I couldn't understand at first how Sigrid Nunez could get a novel like The Friend published. Till I realized that one can get a novel like The Friend published when one is an absolute genius. Nunez is. Quod Erat Demonstrandum.
One of the most AMAZING things about Nunez's craft is how she uses plain language to rake and till the reader's heart and world without foregoing some perfect if lugubrious balance between winners and losers in this race called living. While long sentences are infrequent, her short, crisp ones are balanced yokes reminding readers of suffering—about the human condition—which is to be outrageously yoked as a mewling, puking thing to that rumbling, creaking thing called life at both ends, birth and death. All experience weighted down at both possible ends—equally, to be fair—until surviving is the same as dying, only later, harder.
Inevitable, impossible paired conundrums, which in the end are what life offers a joyride on.

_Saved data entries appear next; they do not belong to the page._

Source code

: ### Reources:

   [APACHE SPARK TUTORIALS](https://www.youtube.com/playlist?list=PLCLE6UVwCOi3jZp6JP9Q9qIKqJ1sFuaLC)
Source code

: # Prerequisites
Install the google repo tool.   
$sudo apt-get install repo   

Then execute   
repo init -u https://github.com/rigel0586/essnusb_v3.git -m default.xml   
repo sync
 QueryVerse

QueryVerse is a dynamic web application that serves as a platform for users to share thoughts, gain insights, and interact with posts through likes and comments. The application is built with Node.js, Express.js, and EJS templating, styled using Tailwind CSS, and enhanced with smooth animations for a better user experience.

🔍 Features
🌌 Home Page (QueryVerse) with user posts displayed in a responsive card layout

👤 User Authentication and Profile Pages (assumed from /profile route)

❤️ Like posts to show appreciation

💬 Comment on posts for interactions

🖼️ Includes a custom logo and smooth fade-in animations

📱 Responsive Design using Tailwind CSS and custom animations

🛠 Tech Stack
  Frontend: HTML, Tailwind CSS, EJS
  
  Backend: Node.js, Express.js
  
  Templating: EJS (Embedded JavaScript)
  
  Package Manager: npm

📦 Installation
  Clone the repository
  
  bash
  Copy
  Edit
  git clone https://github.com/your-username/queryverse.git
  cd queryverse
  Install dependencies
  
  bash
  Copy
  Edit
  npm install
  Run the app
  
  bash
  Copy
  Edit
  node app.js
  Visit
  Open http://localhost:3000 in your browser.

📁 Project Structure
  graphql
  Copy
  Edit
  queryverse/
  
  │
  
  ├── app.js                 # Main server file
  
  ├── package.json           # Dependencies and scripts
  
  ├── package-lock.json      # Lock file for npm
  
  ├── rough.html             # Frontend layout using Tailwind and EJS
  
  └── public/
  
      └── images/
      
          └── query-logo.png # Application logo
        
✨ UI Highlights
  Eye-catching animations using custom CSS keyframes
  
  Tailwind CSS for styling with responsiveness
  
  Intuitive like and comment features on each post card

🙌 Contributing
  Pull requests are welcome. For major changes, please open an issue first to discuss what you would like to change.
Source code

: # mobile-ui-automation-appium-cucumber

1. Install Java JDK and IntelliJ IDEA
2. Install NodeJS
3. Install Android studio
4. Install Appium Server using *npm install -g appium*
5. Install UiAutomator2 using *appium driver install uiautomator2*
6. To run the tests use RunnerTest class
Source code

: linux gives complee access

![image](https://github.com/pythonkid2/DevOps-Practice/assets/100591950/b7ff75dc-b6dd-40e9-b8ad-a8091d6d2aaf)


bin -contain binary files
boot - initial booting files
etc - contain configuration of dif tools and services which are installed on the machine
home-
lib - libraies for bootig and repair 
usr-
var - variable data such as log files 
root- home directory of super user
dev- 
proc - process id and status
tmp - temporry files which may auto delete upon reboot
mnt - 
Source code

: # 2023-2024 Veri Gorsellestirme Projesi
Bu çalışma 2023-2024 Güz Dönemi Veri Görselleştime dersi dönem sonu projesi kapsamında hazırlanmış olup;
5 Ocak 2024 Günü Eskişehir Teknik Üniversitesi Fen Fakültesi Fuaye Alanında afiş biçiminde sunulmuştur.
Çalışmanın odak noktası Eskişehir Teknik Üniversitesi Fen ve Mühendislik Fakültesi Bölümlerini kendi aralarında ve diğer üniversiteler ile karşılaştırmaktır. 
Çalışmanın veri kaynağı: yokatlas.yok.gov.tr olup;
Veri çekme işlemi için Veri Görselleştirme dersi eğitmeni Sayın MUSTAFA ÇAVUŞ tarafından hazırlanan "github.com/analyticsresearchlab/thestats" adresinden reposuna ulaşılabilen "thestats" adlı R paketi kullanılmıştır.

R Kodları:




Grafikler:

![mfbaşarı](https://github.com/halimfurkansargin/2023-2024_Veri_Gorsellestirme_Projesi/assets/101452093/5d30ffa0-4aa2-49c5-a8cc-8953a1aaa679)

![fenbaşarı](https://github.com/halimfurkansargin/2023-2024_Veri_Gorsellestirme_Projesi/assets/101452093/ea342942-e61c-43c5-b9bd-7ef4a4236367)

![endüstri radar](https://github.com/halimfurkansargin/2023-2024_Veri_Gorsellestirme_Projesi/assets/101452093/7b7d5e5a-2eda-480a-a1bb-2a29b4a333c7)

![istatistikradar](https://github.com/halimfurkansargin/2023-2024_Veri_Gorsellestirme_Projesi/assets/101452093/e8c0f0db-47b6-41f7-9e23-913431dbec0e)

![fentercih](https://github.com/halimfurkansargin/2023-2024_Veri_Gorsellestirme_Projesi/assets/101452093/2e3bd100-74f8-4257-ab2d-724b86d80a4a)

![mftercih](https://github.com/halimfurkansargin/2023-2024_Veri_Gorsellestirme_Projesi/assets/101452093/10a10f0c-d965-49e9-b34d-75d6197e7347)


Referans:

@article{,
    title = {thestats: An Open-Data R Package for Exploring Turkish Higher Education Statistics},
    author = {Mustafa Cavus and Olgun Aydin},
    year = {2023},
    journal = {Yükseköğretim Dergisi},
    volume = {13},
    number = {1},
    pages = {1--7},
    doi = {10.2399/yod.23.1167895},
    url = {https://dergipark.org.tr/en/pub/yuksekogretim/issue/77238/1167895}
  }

Nunez writes, for instance, in language that might fool one as being simple, "At seventy-five, thirty years after O'Connor's death from Lupus at the age of thirty-nine, Hazel Elizabeth Hester [OMG someone really named a daughter 'Hester,' recklessly, with aplomb?], known as Betty, shoots herself to death" (141).
Can a sentence be more like a pitiless yoke itself, galling the chattel harnessed to it like humans harnessed to life, cutting off escape at both ends? Can the articulation of an experience of being closed in and weighed down at either end—Jean-Paul Sartre's NO EXIT, that thing called la condition humaine—happen through a more vivid syntactic structure? I think not. The anecdote Nunez relates is about an unofficial mentee of Flannery O'Connor who later alienated herself from the solitary celebrity and is about, among other things, literary ambition and disappointment as two ends of the same yoke: ashes to ashes, dust to dust.
With both authors—though one is fulfilled and at peace and the other unpublished and lost in THE WORD—dead and weighing down both ends of that galling sentence like 'dead'weights, hasn't Nunez given us a new carapacefor humanity's slow, sad song whether we write or not?
Would love to know if you've read THE Friend and what you think.